Peter Bucher-Studer, Luzern, alt Grossstadtrat CVP


Die Grünen und die SP lancieren mit ihrem Vorstoss einen Angriff auf die Stadt Luzern als verlässliche Vertragspartnerin. Was soll dieses Theater? Nur weil sie mit der Pilatus-Arena nicht einverstanden sind, starten sie einen letzten Sabotageversuch, um das Projekt doch noch zu verhindern.

Dabei ist das Vorgehen des Stadtrats demokratisch wie auch rechtlich legitim. Der Grosse Stadtrat wie auch das Volk haben diesen Grundstückverkauf deutlich genehmigt und dem Stadtrat die Kompetenz erteilt, dass er das Kaufrecht falls nötig verlängern kann.

Der Vertrag fällt unter die Übergangsbestimmungen im Reglement über die Abgabe von stadteigenen Grundstücken, welches das Parlament und das Volk im 2017 beschlossen haben. Somit ist der Fall für mich klar: Der Stadtrat hat seine Kompetenzen eingehalten und den Volkswillen umgesetzt.

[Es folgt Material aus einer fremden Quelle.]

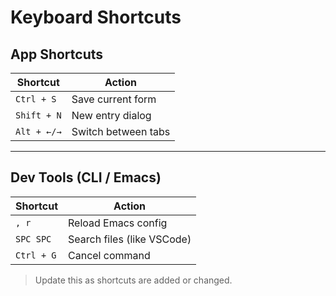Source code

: <!--
START OF: keyboard-shortcuts.md
Purpose: Document useful or custom keyboard shortcuts.
Update Frequency: Each time a new keyboard shortcut is added for the project.
Location: docs/keyboard-shortcuts.md
-->

# Keyboard Shortcuts

## App Shortcuts

| Shortcut    | Action              |
|-------------|---------------------|
| `Ctrl + S`  | Save current form   |
| `Shift + N` | New entry dialog    |
| `Alt + ←/→` | Switch between tabs |

---

## Dev Tools (CLI / Emacs)

| Shortcut   | Action                     |
|------------|----------------------------|
| `, r`      | Reload Emacs config        |
| `SPC SPC`  | Search files (like VSCode) |
| `Ctrl + G` | Cancel command             |

> Update this as shortcuts are added or changed.

<!-- END OF: keyboard-shortcuts.md -->

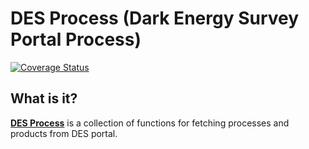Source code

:# DES Process (Dark Energy Survey Portal Process)
[![Coverage Status](https://coveralls.io/repos/github/linea-it/des-process/badge.svg?branch=master)](https://coveralls.io/github/linea-it/des-process?branch=master)

## What is it?
**[DES Process](https://github.com/linea-it/des-process)** is a collection of functions for fetching processes and products from DES portal.
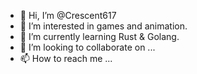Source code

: - 👋 Hi, I’m @Crescent617
- 👀 I’m interested in games and animation.
- 🌱 I’m currently learning Rust & Golang.
- 💞️ I’m looking to collaborate on ...
- 📫 How to reach me ...

<!---
Crescent617/Crescent617 is a ✨ special ✨ repository because its `README.md` (this file) appears on your GitHub profile.
You can click the Preview link to take a look at your changes.
--->
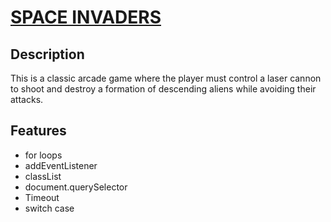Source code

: # [SPACE INVADERS](https://github.com/Guavalines/Space_Invaders/settings/pages)

## Description
This is a classic arcade game where the player must control a laser cannon to shoot and destroy a formation of descending aliens while avoiding their attacks.

## Features
- for loops
- addEventListener
- classList
- document.querySelector
- Timeout
- switch case
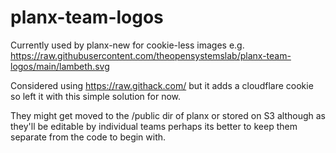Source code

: # planx-team-logos

Currently used by planx-new for cookie-less images e.g. https://raw.githubusercontent.com/theopensystemslab/planx-team-logos/main/lambeth.svg

Considered using https://raw.githack.com/ but it adds a cloudflare cookie so left it with this simple solution for now.

They might get moved to the /public dir of planx or stored on S3 although as they'll be editable by individual teams perhaps its better to keep them separate from the code to begin with.
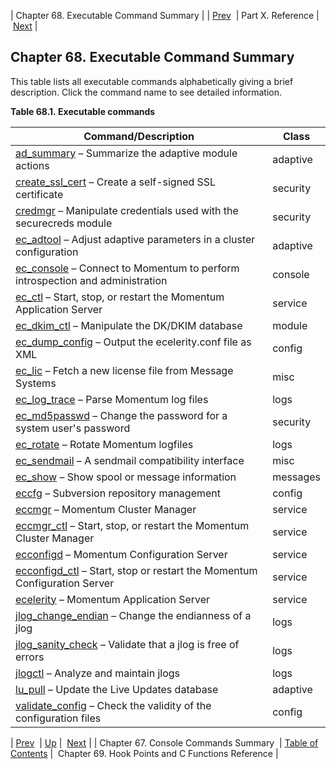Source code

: | Chapter 68. Executable Command Summary |
| [Prev](console_commands)  | Part X. Reference |  [Next](hooks) |

## Chapter 68. Executable Command Summary

This table lists all executable commands alphabetically giving a brief description. Click the command name to see detailed information.

<a name="exe.commands-all"></a>

**Table 68.1. Executable commands**

| Command/Description | Class |
| --- | --- |
| [ad_summary](executable.ad_summary "ad_summary") – Summarize the adaptive module actions | adaptive |
| [create_ssl_cert](executable.create_ssl_cert "create_ssl_cert") – Create a self-signed SSL certificate | security |
| [credmgr](executable.credmgr "credmgr") – Manipulate credentials used with the securecreds module | security |
| [ec_adtool](executable.ec_adtool "ec_adtool") – Adjust adaptive parameters in a cluster configuration | adaptive |
| [ec_console](executable.ec_console "ec_console") – Connect to Momentum to perform introspection and administration | console |
| [ec_ctl](executable.ec_ctl "ec_ctl") – Start, stop, or restart the Momentum Application Server | service |
| [ec_dkim_ctl](executable.ec_dkim_ctl "ec_dkim_ctl") – Manipulate the DK/DKIM database | module |
| [ec_dump_config](executable.ec_dump_config "ec_dump_config") – Output the ecelerity.conf file as XML | config |
| [ec_lic](executable.ec_lic "ec_lic") – Fetch a new license file from Message Systems | misc |
| [ec_log_trace](executable.ec_log_trace "ec_log_trace") – Parse Momentum log files | logs |
| [ec_md5passwd](executable.ec_md5passwd "ec_md5passwd") – Change the password for a system user's password | security |
| [ec_rotate](executable.ec_rotate "ec_rotate") – Rotate Momentum logfiles | logs |
| [ec_sendmail](executable.ec_sendmail "ec_sendmail") – A sendmail compatibility interface | misc |
| [ec_show](executable.ec_show "ec_show") – Show spool or message information | messages |
| [eccfg](executable.eccfg "eccfg") – Subversion repository management | config |
| [eccmgr](executable.eccmgr "eccmgr") – Momentum Cluster Manager | service |
| [eccmgr_ctl](executable.eccmgr_ctl "eccmgr_ctl") – Start, stop, or restart the Momentum Cluster Manager | service |
| [ecconfigd](executable.ecconfigd "ecconfigd") – Momentum Configuration Server | service |
| [ecconfigd_ctl](executable.ecconfigd_ctl "ecconfigd_ctl") – Start, stop or restart the Momentum Configuration Server | service |
| [ecelerity](executable.ecelerity "ecelerity") – Momentum Application Server | service |
| [jlog_change_endian](executable.jlog_change_endian "jlog_change_endian") – Change the endianness of a jlog | logs |
| [jlog_sanity_check](executable.jlog_sanity_check "jlog_sanity_check") – Validate that a jlog is free of errors | logs |
| [jlogctl](executable.jlogctl "jlogctl") – Analyze and maintain jlogs | logs |
| [lu_pull](executable.lu_pull "lu_pull") – Update the Live Updates database | adaptive |
| [validate_config](executable.validate_config "validate_config") – Check the validity of the configuration files | config |

| [Prev](console_commands)  | [Up](p.reference) |  [Next](hooks) |
| Chapter 67. Console Commands Summary  | [Table of Contents](index) |  Chapter 69. Hook Points and C Functions Reference |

Die Bevölkerung der Stadt Luzern wie auch der Stadt Kriens will das Projekt wie geplant realisieren. Dieser Sabotageversuch der Linken muss deshalb als Angriff auf die Demokratie verstanden werden. Die FDP-Fraktion verurteilt dieses Vorgehen massiv. Wir erwarten, dass unsere linken Parteien mit ihrer aktuellen Mehrheit verantwortungsbewusst umgehen und ihre Forderung noch einmal überdenken.

Die Demokratie und der Rechtsstaat müssen hochgehalten werden, damit die Stadt auch in Zukunft eine verlässliche Vertragspartnerin bleibt!